Other nominated education secretaries passed through the Senate with flying colors, with the exception of John B. King who had a vote of 49-40
Past education secretaries have had experience working in the public school system or at least going to one, while DeVos has no such experience.
The controversy surrounding her confirmation is not uncalled for. The initial concern with her nomination is that she has little experience with public schools, as she has never attended one or worked in one. Her experience is with school choice, a policy that Trump himself supports strongly. She also failed to adequately answer many of the questions posed during her hearings.
“This woman has less knowledge about public education than almost anyone who has any interest at all in education,” Sen. Al Franken said on January 31, the day that DeVos was scheduled to have another hearing. “Yes, she’s been involved in education but it’s been about her ideology.”
DeVos’s ideology is summed up in a speech that she made in 2015.

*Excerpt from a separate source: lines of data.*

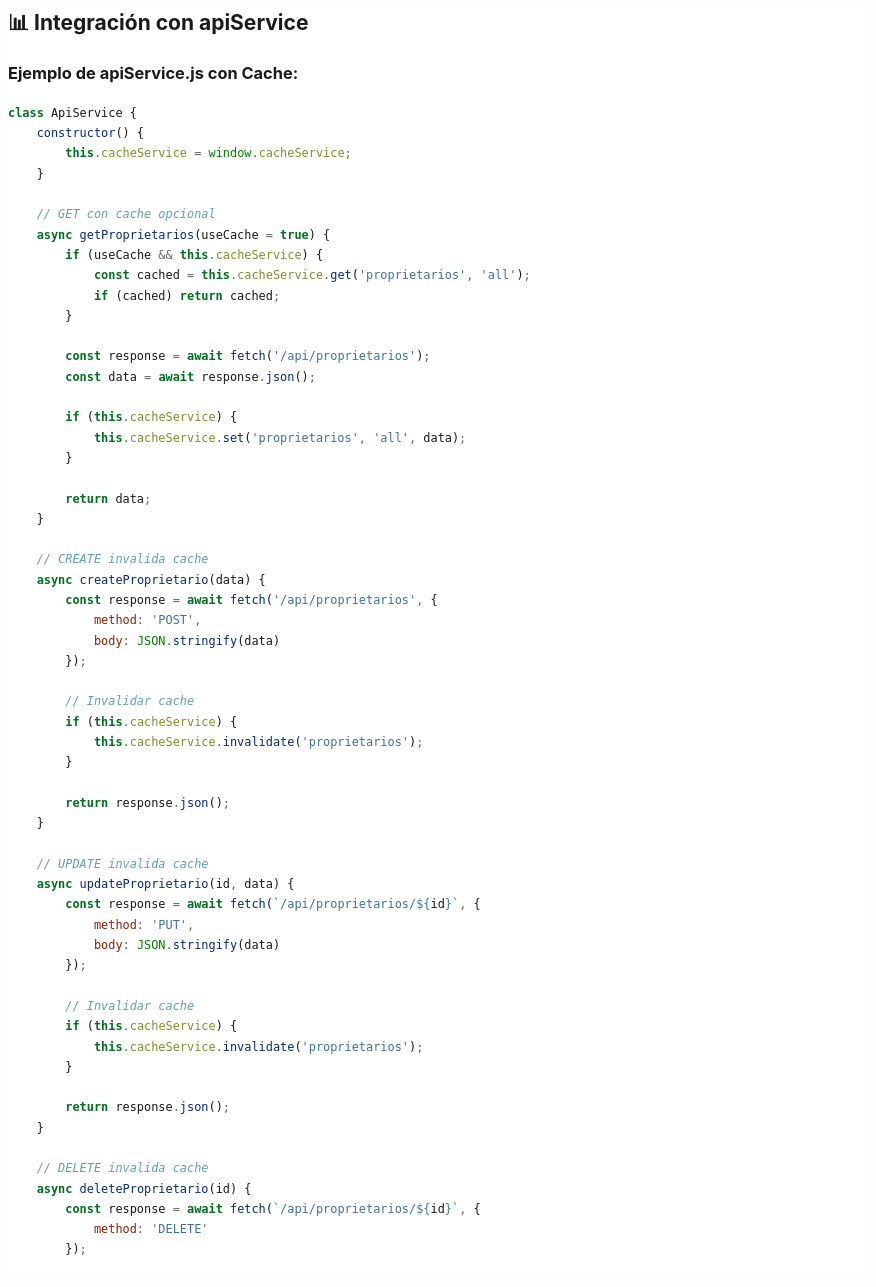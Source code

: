 ## 📊 Integración con apiService

### Ejemplo de apiService.js con Cache:
```javascript
class ApiService {
    constructor() {
        this.cacheService = window.cacheService;
    }
    
    // GET con cache opcional
    async getProprietarios(useCache = true) {
        if (useCache && this.cacheService) {
            const cached = this.cacheService.get('proprietarios', 'all');
            if (cached) return cached;
        }
        
        const response = await fetch('/api/proprietarios');
        const data = await response.json();
        
        if (this.cacheService) {
            this.cacheService.set('proprietarios', 'all', data);
        }
        
        return data;
    }
    
    // CREATE invalida cache
    async createProprietario(data) {
        const response = await fetch('/api/proprietarios', {
            method: 'POST',
            body: JSON.stringify(data)
        });
        
        // Invalidar cache
        if (this.cacheService) {
            this.cacheService.invalidate('proprietarios');
        }
        
        return response.json();
    }
    
    // UPDATE invalida cache
    async updateProprietario(id, data) {
        const response = await fetch(`/api/proprietarios/${id}`, {
            method: 'PUT',
            body: JSON.stringify(data)
        });
        
        // Invalidar cache
        if (this.cacheService) {
            this.cacheService.invalidate('proprietarios');
        }
        
        return response.json();
    }
    
    // DELETE invalida cache
    async deleteProprietario(id) {
        const response = await fetch(`/api/proprietarios/${id}`, {
            method: 'DELETE'
        });
        
```
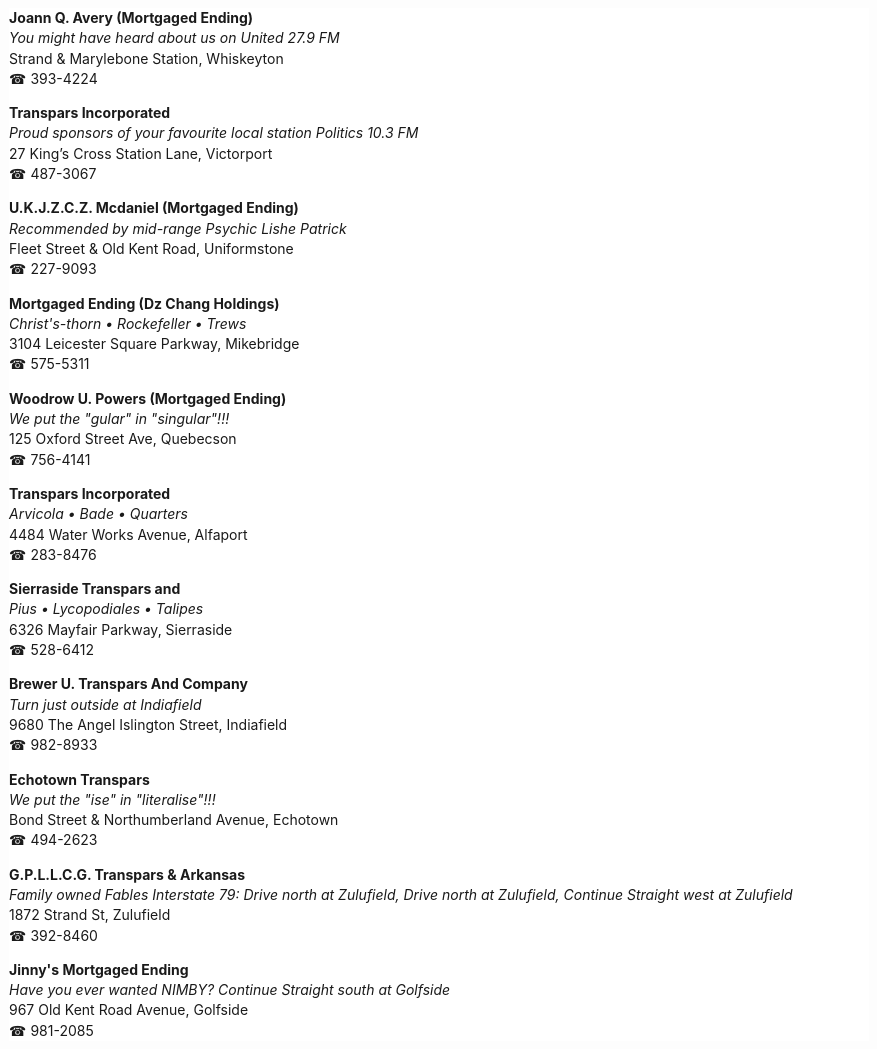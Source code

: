 **Joann Q. Avery (Mortgaged Ending)**  
_You might have heard about us on United 27.9 FM_  
Strand & Marylebone Station, Whiskeyton  
☎ 393-4224

**Transpars Incorporated**  
_Proud sponsors of your favourite local station Politics 10.3 FM_  
27 King’s Cross Station Lane, Victorport  
☎ 487-3067

**U.K.J.Z.C.Z. Mcdaniel (Mortgaged Ending)**  
_Recommended by mid-range Psychic Lishe Patrick_  
Fleet Street & Old Kent Road, Uniformstone  
☎ 227-9093

**Mortgaged Ending (Dz Chang Holdings)**  
_Christ's-thorn • Rockefeller • Trews_  
3104 Leicester Square Parkway, Mikebridge  
☎ 575-5311

**Woodrow U. Powers (Mortgaged Ending)**  
_We put the "gular" in "singular"!!!_  
125 Oxford Street Ave, Quebecson  
☎ 756-4141

**Transpars Incorporated**  
_Arvicola • Bade • Quarters_  
4484 Water Works Avenue, Alfaport  
☎ 283-8476

**Sierraside Transpars and**  
_Pius • Lycopodiales • Talipes_  
6326 Mayfair Parkway, Sierraside  
☎ 528-6412

**Brewer U. Transpars And Company**  
_Turn just outside at Indiafield_  
9680 The Angel Islington Street, Indiafield  
☎ 982-8933

**Echotown Transpars**  
_We put the "ise" in "literalise"!!!_  
Bond Street & Northumberland Avenue, Echotown  
☎ 494-2623

**G.P.L.L.C.G. Transpars & Arkansas**  
_Family owned Fables 
Interstate 79: Drive north at Zulufield, Drive north at Zulufield, Continue Straight west at Zulufield_  
1872 Strand St, Zulufield  
☎ 392-8460

**Jinny's Mortgaged Ending**  
_Have you ever wanted NIMBY? 
Continue Straight south at Golfside_  
967 Old Kent Road Avenue, Golfside  
☎ 981-2085
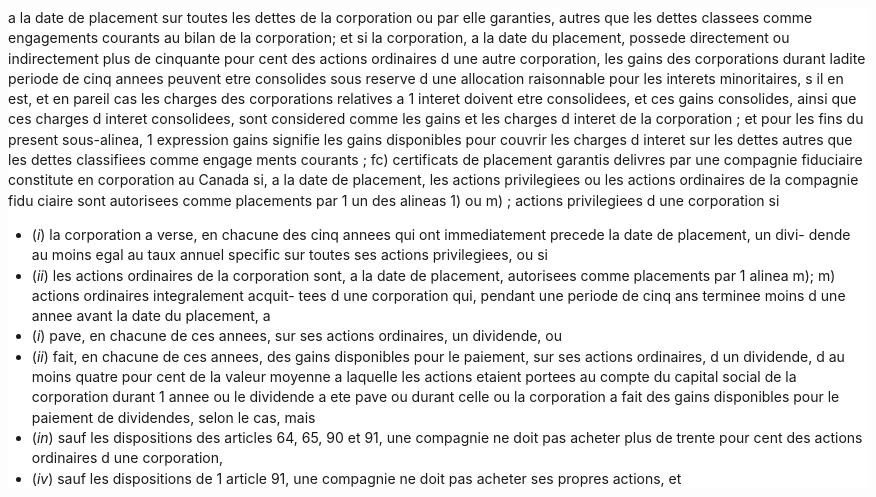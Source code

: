 a la date de placement sur toutes les
dettes de la corporation ou par elle
garanties, autres que les dettes classees
comme engagements courants au bilan de
la corporation; et si la corporation, a la
date du placement, possede directement
ou indirectement plus de cinquante pour
cent des actions ordinaires d une autre
corporation, les gains des corporations
durant ladite periode de cinq annees
peuvent etre consolides sous reserve d une
allocation raisonnable pour les interets
minoritaires, s il en est, et en pareil cas
les charges des corporations relatives a
1 interet doivent etre consolidees, et ces
gains consolides, ainsi que ces charges
d interet consolidees, sont considered
comme les gains et les charges d interet
de la corporation ; et pour les fins du
present sous-alinea, 1 expression gains
signifie les gains disponibles pour couvrir
les charges d interet sur les dettes autres
que les dettes classifiees comme engage
ments courants ;
fc) certificats de placement garantis delivres
par une compagnie fiduciaire constitute en
corporation au Canada si, a la date de
placement, les actions privilegiees ou les
actions ordinaires de la compagnie fidu
ciaire sont autorisees comme placements
par 1 un des alineas 1) ou m) ;
actions privilegiees d une corporation si
  * (_i_) la corporation a verse, en chacune des
cinq annees qui ont immediatement
precede la date de placement, un divi-
dende au moins egal au taux annuel
specific sur toutes ses actions privilegiees,
ou si
  * (_ii_) les actions ordinaires de la corporation
sont, a la date de placement, autorisees
comme placements par 1 alinea m);
m) actions ordinaires integralement acquit-
tees d une corporation qui, pendant une
periode de cinq ans terminee moins d une
annee avant la date du placement, a
  * (_i_) pave, en chacune de ces annees, sur
ses actions ordinaires, un dividende, ou
  * (_ii_) fait, en chacune de ces annees, des
gains disponibles pour le paiement, sur
ses actions ordinaires, d un dividende,
d au moins quatre pour cent de la valeur
moyenne a laquelle les actions etaient
portees au compte du capital social de la
corporation durant 1 annee ou le dividende
a ete pave ou durant celle ou la corporation
a fait des gains disponibles pour le paiement
de dividendes, selon le cas, mais
  * (_in_) sauf les dispositions des articles 64,
65, 90 et 91, une compagnie ne doit pas
acheter plus de trente pour cent des
actions ordinaires d une corporation,
  * (_iv_) sauf les dispositions de 1 article 91,
une compagnie ne doit pas acheter ses
propres actions, et
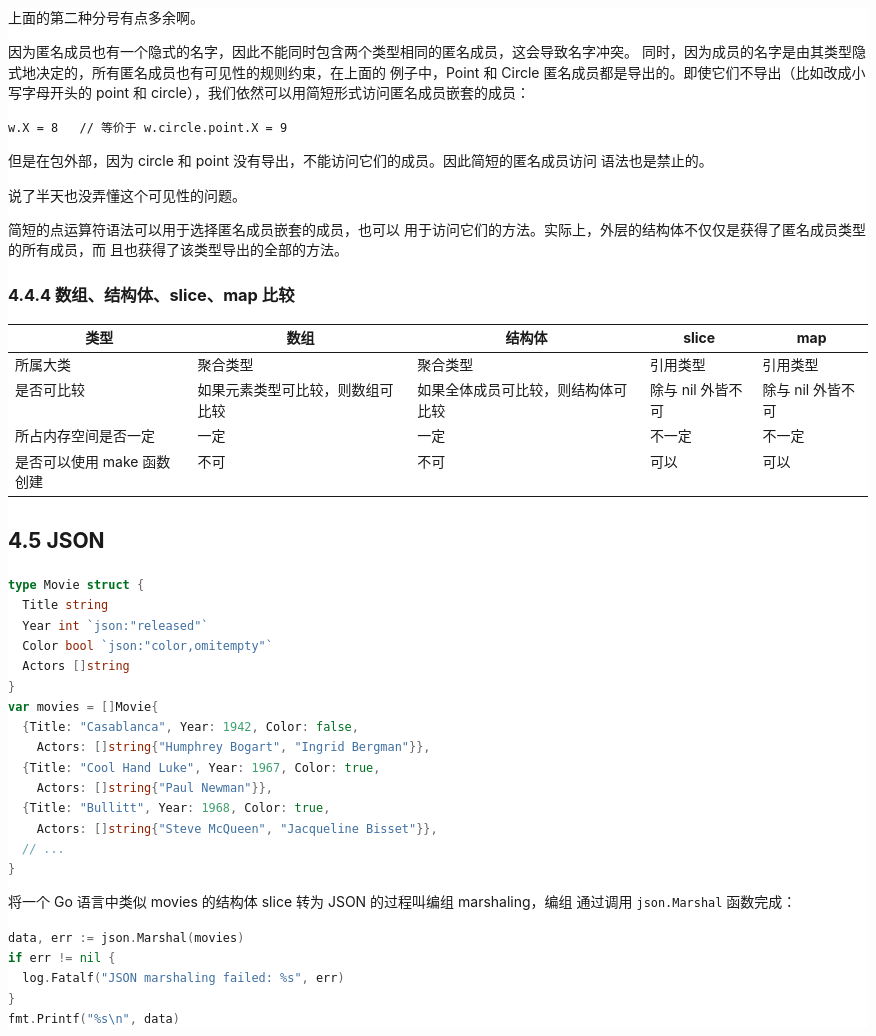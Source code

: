 上面的第二种分号有点多余啊。     

因为匿名成员也有一个隐式的名字，因此不能同时包含两个类型相同的匿名成员，这会导致名字冲突。
同时，因为成员的名字是由其类型隐式地决定的，所有匿名成员也有可见性的规则约束，在上面的
例子中，Point 和 Circle 匿名成员都是导出的。即使它们不导出（比如改成小写字母开头的
point 和 circle），我们依然可以用简短形式访问匿名成员嵌套的成员：    

`w.X = 8   // 等价于 w.circle.point.X = 9`    

但是在包外部，因为 circle 和 point 没有导出，不能访问它们的成员。因此简短的匿名成员访问
语法也是禁止的。     

说了半天也没弄懂这个可见性的问题。     

简短的点运算符语法可以用于选择匿名成员嵌套的成员，也可以
用于访问它们的方法。实际上，外层的结构体不仅仅是获得了匿名成员类型的所有成员，而
且也获得了该类型导出的全部的方法。       

### 4.4.4 数组、结构体、slice、map 比较


类型 | 数组 | 结构体 | slice | map
---------|----------|---------|---------|--------- 
 所属大类 | 聚合类型 | 聚合类型 | 引用类型 | 引用类型
 是否可比较 | 如果元素类型可比较，则数组可比较 | 如果全体成员可比较，则结构体可比较 | 除与 nil 外皆不可 | 除与 nil 外皆不可
 所占内存空间是否一定 | 一定 | 一定 | 不一定 | 不一定
 是否可以使用 make 函数创建 | 不可 | 不可 | 可以 | 可以

## 4.5 JSON

```go
type Movie struct {
  Title string
  Year int `json:"released"`
  Color bool `json:"color,omitempty"`
  Actors []string
}
var movies = []Movie{
  {Title: "Casablanca", Year: 1942, Color: false,
    Actors: []string{"Humphrey Bogart", "Ingrid Bergman"}},
  {Title: "Cool Hand Luke", Year: 1967, Color: true,
    Actors: []string{"Paul Newman"}},
  {Title: "Bullitt", Year: 1968, Color: true,
    Actors: []string{"Steve McQueen", "Jacqueline Bisset"}},
  // ...
}
```    

将一个 Go 语言中类似 movies 的结构体 slice 转为 JSON 的过程叫编组 marshaling，编组
通过调用 `json.Marshal` 函数完成：     

```go
data, err := json.Marshal(movies)
if err != nil {
  log.Fatalf("JSON marshaling failed: %s", err)
}
fmt.Printf("%s\n", data)
```     
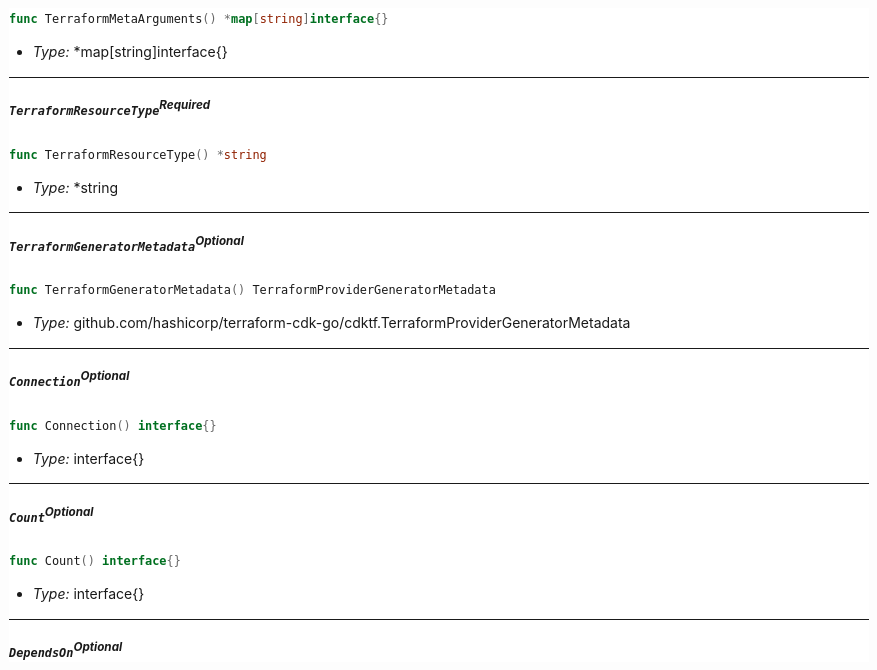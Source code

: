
 ```go
func TerraformMetaArguments() *map[string]interface{}
```

- *Type:* *map[string]interface{}

---

##### `TerraformResourceType`<sup>Required</sup> <a name="TerraformResourceType" id="rhizo-co-terraform-provider-lacework.alertChannelMicrosoftTeams.AlertChannelMicrosoftTeams.property.terraformResourceType"></a>

```go
func TerraformResourceType() *string
```

- *Type:* *string

---

##### `TerraformGeneratorMetadata`<sup>Optional</sup> <a name="TerraformGeneratorMetadata" id="rhizo-co-terraform-provider-lacework.alertChannelMicrosoftTeams.AlertChannelMicrosoftTeams.property.terraformGeneratorMetadata"></a>

```go
func TerraformGeneratorMetadata() TerraformProviderGeneratorMetadata
```

- *Type:* github.com/hashicorp/terraform-cdk-go/cdktf.TerraformProviderGeneratorMetadata

---

##### `Connection`<sup>Optional</sup> <a name="Connection" id="rhizo-co-terraform-provider-lacework.alertChannelMicrosoftTeams.AlertChannelMicrosoftTeams.property.connection"></a>

```go
func Connection() interface{}
```

- *Type:* interface{}

---

##### `Count`<sup>Optional</sup> <a name="Count" id="rhizo-co-terraform-provider-lacework.alertChannelMicrosoftTeams.AlertChannelMicrosoftTeams.property.count"></a>

```go
func Count() interface{}
```

- *Type:* interface{}

---

##### `DependsOn`<sup>Optional</sup> <a name="DependsOn" id="rhizo-co-terraform-provider-lacework.alertChannelMicrosoftTeams.AlertChannelMicrosoftTeams.property.dependsOn"></a>
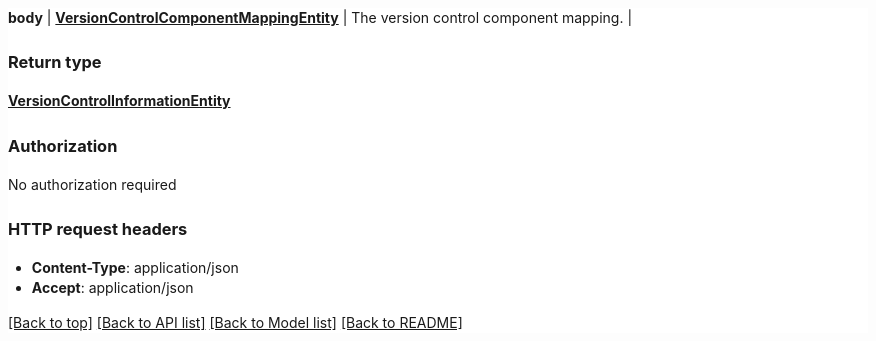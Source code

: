  **body** | [**VersionControlComponentMappingEntity**](VersionControlComponentMappingEntity.md) | The version control component mapping. | 

### Return type

[**VersionControlInformationEntity**](VersionControlInformationEntity.md)

### Authorization

No authorization required

### HTTP request headers

- **Content-Type**: application/json
- **Accept**: application/json

[[Back to top]](#) [[Back to API list]](../README.md#documentation-for-api-endpoints)
[[Back to Model list]](../README.md#documentation-for-models)
[[Back to README]](../README.md)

“We must open up the education industry — and let’s not kid ourselves that it isn’t an industry — we must open it up to entrepreneurs and innovators,” she said. “This is how families without means will get access to a world-class education. This is how a student who’s not learning in their current model can find an individualized learning environment that will meet their needs.”
DeVos aspires to use tax dollars to support businesses that she is invested in, create alternative schools to fill the individualized need of a student, rather than focusing on making public schools successful for everyone. It is also concerning that she believes schools should be run like businesses.
“Public school advocates see America’s public education system as a civic institution — the country’s most important — that can’t be run like a business without ensuring that some children will be winners and others will be losers, just like in business,” Valerie Strauss wrote in The Washington Post.
In addition to her core beliefs about the education system, there are ethical concerns. She has ties to education companies, such as student loan companies, textbook and online education companies, which she could assist by making decisions in their favor in her new role.
DeVos’ hearing opened up an additional can of worms that questioned her overall knowledge of topics debated in the education system.
Of course, the 50 Senators who voted for her believe that her lack of experience in the world of public education is beneficial to the role, claiming that her experience in business is more helpful.
Party polarization has increased incredibly since the election, and there is much to be said about what comes of it. But using the civil rights movement to express those issues is just wrong. DeVos did not lose her rights because of the color of her skin or because of her beliefs.